Could you give back the records exactly, taking out the pictures?
START Information provided
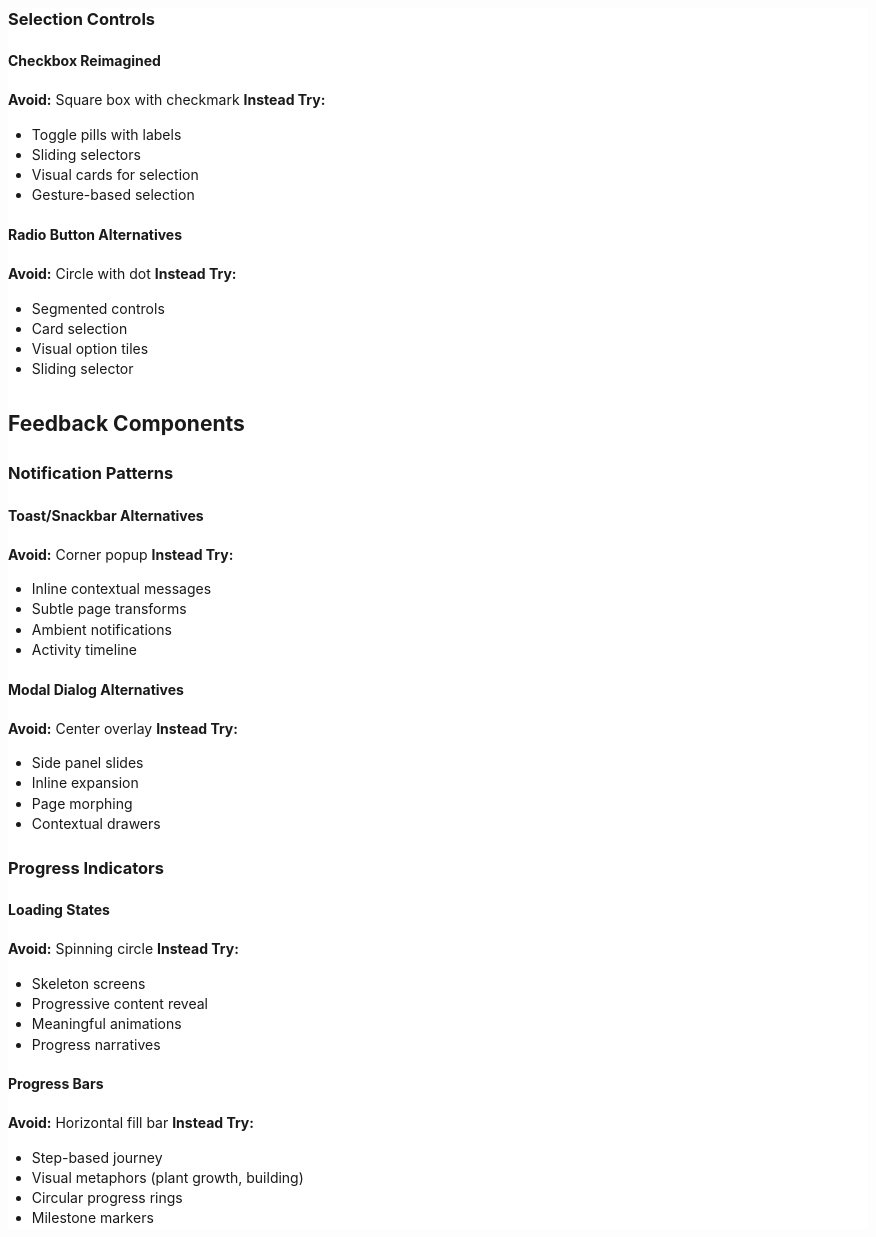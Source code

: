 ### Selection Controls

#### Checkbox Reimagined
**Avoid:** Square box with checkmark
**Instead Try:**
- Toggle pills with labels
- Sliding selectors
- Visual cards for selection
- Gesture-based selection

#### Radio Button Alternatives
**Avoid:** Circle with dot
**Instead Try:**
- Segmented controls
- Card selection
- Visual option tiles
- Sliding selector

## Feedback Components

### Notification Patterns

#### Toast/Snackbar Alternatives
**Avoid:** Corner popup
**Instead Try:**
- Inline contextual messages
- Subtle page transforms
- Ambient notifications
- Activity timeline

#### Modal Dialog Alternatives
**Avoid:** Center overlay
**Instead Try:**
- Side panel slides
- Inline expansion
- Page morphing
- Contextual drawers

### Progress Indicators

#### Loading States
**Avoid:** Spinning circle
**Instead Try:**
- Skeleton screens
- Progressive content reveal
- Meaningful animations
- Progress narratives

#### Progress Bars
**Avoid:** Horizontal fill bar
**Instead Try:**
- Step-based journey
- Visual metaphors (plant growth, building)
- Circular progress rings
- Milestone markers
END Information provided
Reply>
Source code

: ### Selection Controls

#### Checkbox Reimagined
**Avoid:** Square box with checkmark
**Instead Try:**
- Toggle pills with labels
- Sliding selectors
- Visual cards for selection
- Gesture-based selection

#### Radio Button Alternatives
**Avoid:** Circle with dot
**Instead Try:**
- Segmented controls
- Card selection
- Visual option tiles
- Sliding selector

## Feedback Components

### Notification Patterns

#### Toast/Snackbar Alternatives
**Avoid:** Corner popup
**Instead Try:**
- Inline contextual messages
- Subtle page transforms
- Ambient notifications
- Activity timeline

#### Modal Dialog Alternatives
**Avoid:** Center overlay
**Instead Try:**
- Side panel slides
- Inline expansion
- Page morphing
- Contextual drawers

### Progress Indicators

#### Loading States
**Avoid:** Spinning circle
**Instead Try:**
- Skeleton screens
- Progressive content reveal
- Meaningful animations
- Progress narratives

#### Progress Bars
**Avoid:** Horizontal fill bar
**Instead Try:**
- Step-based journey
- Visual metaphors (plant growth, building)
- Circular progress rings
- Milestone markers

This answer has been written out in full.